高橋至時 たかはし・よしとき

明和元年11月30日(1764年12月22日)〜享和4年1月5日(1804年2月15日)


字は子春。
号は東岡・梅軒。
通称は作左衛門。
大坂定番同心の長男。
高橋景保かげやすの父。
安政7年(1778年)父の跡を継ぐ。
算学を松岡能一に学ぶ。
天明7年(1787年)麻田剛立ごうりゅうに入門し、間はざま重富とともに天文学を学ぶ。
寛政9年(1797年)寛政暦を完成。
伊能忠敬を指導して日本全国測量事業を始めた。
フランス人ラランド著の天文書を調査し、『ラランデ暦書管見』を残す。


高橋至時の墓



高橋至時の墓

(東京都台東区東上野・源空寺)





(平成19年12月28日)

高橋至時よしとき(国指定史跡)

台東区東上野6丁目18番 源空寺墓地内

角石の墓碑正面に、「東岡高橋君之墓とうこうたかはしくんのはか」と隷書れいしょで刻み、三面には、尾藤二洲びとうにしゅうの撰文を刻む。
東岡は至時の号である。
至時は江戸時代中期の暦学者。
明和元年(1764)11月、大坂御蔵番同心、高橋元亮の子として生まる。
名を至時、字を子春、通称を作左衛門といい、東岡または梅軒と号した。
15歳え父の職を継ぐ。
性来、数学・暦学を好み、公務のかたわら、それらの研究に励む。
ついで、当時の天文学会の第一人者、麻田剛立あさだごうりゅうの門に入って学ぶ。
寛政7年(1795)、改暦の議が幕府で起きると、師剛立の推挙で、同門の間重富はざましげとみとともに天文方に抜擢され、同9年「寛政暦かんせいれき」をつくる。
一方、伊能忠敬いのうただたかが幕命により、実測地図を作成する際には、測量を指導し、完成させた。
その関係で、二人は後世「日本地図の父母」といわれている。
文化元年(1804)1月5日、41歳で肺患のため没した。
著書に『赤道日食法』がある。

平成7年3月
台東区教育委員会

(説明板より)

源空寺墓地



源空寺墓地

(東京都台東区東上野6ー18)





(平成19年12月28日)
源空寺



源空寺

(東京都台東区東上野6ー19ー2)





(平成19年12月28日)

【師匠・麻田剛立あさだ・ごうりゅう

大坂に蘭学の基礎をおいたのは、豊後国(大分県)出身の麻田剛立であった。
かれはもと杵築きつき藩の医官であったが、幼い頃から天文学が好きで熱心に独自の観測をしていた。
しかし藩にいては好きな天文暦学の研究に没頭することができないので、思いきって明和8年(1771年)ごろ脱藩して大坂にきた。
大坂では生活費を得るため医業を開いた。
このとき38歳。
いっぽうまた「先事館」という天文学の塾を開き、みずから天体観測をしたり暦学の研究をおこない、かつ授業もした。
やがてその実証的な天文暦学は有名になり、従来の暦術の改正に貢献するところが大きかった。
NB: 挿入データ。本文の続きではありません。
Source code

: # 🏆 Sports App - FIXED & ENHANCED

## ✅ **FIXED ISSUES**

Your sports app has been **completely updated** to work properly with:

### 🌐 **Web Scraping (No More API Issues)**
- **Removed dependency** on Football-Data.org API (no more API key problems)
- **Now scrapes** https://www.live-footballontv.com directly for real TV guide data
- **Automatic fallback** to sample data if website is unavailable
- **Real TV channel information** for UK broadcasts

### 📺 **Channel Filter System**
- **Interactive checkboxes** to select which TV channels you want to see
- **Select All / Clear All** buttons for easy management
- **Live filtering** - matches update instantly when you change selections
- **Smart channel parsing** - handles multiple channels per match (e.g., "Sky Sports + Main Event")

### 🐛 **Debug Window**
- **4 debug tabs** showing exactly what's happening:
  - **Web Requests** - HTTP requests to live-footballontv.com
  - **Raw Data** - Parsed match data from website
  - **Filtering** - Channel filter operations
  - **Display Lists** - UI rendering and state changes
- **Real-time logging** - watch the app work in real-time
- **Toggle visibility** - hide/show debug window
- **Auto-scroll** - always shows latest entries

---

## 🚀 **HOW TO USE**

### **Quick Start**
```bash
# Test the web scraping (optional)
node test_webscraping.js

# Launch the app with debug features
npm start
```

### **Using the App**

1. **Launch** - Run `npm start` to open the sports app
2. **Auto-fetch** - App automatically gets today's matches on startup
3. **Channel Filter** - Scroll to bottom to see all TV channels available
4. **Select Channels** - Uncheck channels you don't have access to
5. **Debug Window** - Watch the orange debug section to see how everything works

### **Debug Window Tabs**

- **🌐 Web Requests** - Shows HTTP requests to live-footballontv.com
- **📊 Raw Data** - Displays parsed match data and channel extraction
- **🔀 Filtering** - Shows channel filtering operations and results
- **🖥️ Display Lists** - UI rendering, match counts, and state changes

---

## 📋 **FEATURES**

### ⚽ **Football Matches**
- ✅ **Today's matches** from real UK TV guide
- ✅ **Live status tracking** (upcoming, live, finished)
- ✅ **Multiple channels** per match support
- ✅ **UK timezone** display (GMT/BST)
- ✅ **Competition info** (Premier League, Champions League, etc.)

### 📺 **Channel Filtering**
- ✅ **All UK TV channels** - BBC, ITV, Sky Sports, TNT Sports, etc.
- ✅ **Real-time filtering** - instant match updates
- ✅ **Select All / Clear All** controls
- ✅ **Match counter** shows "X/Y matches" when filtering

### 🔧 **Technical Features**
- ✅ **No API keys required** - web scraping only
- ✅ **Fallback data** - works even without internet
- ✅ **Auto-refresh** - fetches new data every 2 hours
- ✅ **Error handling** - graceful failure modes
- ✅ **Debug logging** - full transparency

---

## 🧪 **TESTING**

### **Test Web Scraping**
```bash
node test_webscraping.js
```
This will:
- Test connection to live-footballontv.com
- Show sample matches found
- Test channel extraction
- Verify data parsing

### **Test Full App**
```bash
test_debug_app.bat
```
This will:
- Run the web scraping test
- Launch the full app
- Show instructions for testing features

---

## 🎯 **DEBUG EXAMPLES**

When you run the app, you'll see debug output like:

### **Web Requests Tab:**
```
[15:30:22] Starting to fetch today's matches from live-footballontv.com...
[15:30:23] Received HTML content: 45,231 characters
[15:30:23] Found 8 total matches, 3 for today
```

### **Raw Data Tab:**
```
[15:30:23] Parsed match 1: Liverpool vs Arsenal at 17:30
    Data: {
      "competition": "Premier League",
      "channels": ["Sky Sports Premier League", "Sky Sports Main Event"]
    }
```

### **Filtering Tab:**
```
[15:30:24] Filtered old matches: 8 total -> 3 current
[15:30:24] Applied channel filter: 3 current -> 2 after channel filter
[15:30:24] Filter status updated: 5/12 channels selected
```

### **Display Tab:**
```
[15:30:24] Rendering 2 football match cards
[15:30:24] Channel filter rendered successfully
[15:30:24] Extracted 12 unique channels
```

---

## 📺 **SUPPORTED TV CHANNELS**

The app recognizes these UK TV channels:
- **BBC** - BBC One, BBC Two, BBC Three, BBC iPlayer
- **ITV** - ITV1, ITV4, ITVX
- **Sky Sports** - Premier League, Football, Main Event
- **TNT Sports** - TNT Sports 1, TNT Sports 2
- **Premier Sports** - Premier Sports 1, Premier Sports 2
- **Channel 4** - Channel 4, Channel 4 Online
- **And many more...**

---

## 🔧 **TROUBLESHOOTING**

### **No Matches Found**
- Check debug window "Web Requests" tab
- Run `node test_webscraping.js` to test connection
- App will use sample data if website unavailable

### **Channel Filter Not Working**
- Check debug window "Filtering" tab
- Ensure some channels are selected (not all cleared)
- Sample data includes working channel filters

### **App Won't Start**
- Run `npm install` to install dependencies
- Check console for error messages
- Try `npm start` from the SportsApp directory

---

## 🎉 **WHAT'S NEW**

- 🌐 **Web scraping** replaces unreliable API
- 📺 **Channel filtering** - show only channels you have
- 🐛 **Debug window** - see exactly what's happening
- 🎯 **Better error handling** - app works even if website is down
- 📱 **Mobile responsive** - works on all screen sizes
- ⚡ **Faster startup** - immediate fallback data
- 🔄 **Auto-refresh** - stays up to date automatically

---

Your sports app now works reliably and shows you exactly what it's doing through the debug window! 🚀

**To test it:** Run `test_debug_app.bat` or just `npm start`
門弟には大坂の御定番同心の高橋至時、町人の間重富はざま・しげとみ、山片蟠桃やまがた・ばんとうらがいて、大坂における天文学は江戸の幕府天文方をはるかにしのぐものがあった。
寛政7年(1795年)に江戸幕府において改暦を計画したとき、剛立を起用しようとしたが、剛立はこれを辞退して門弟の高橋至時、間重富をすすめた。
高橋至時は大坂城の同心から幕府天文方となり、改暦事業を成し遂げた。

間重富は長堀川の富田屋橋後詰(西区)に大きな店舗をもっていた富裕な質屋の主人で、生来器械に興味をもち、彼が育成した金工に作らせた天文観測器具が麻田流の天文学の興隆に大いに寄与した。
重富は至時とともに改暦のことに当たり、その後は幕府勅任の命を固辞して帰坂し、引き続き天文暦学の研究につとめ町人学者として聞こえていた。
また幕命によって測量のため長崎に赴き、至時の死後はその遺した暦書の翻訳を完成したこともある。